### Exercise goal
Determine how many lines below include the string "City". Reply with the number only.

### Input records
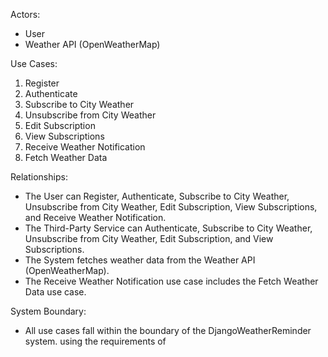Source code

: Actors:
- User
- Weather API (OpenWeatherMap)

Use Cases:
1. Register
2. Authenticate
3. Subscribe to City Weather
4. Unsubscribe from City Weather
5. Edit Subscription
6. View Subscriptions
7. Receive Weather Notification
8. Fetch Weather Data

Relationships:
- The User can Register, Authenticate, Subscribe to City Weather, Unsubscribe from City Weather, Edit Subscription, View Subscriptions, and Receive Weather Notification.
- The Third-Party Service can Authenticate, Subscribe to City Weather, Unsubscribe from City Weather, Edit Subscription, and View Subscriptions.
- The System fetches weather data from the Weather API (OpenWeatherMap).
- The Receive Weather Notification use case includes the Fetch Weather Data use case.

System Boundary:
- All use cases fall within the boundary of the DjangoWeatherReminder system. using the requirements of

### Reply
4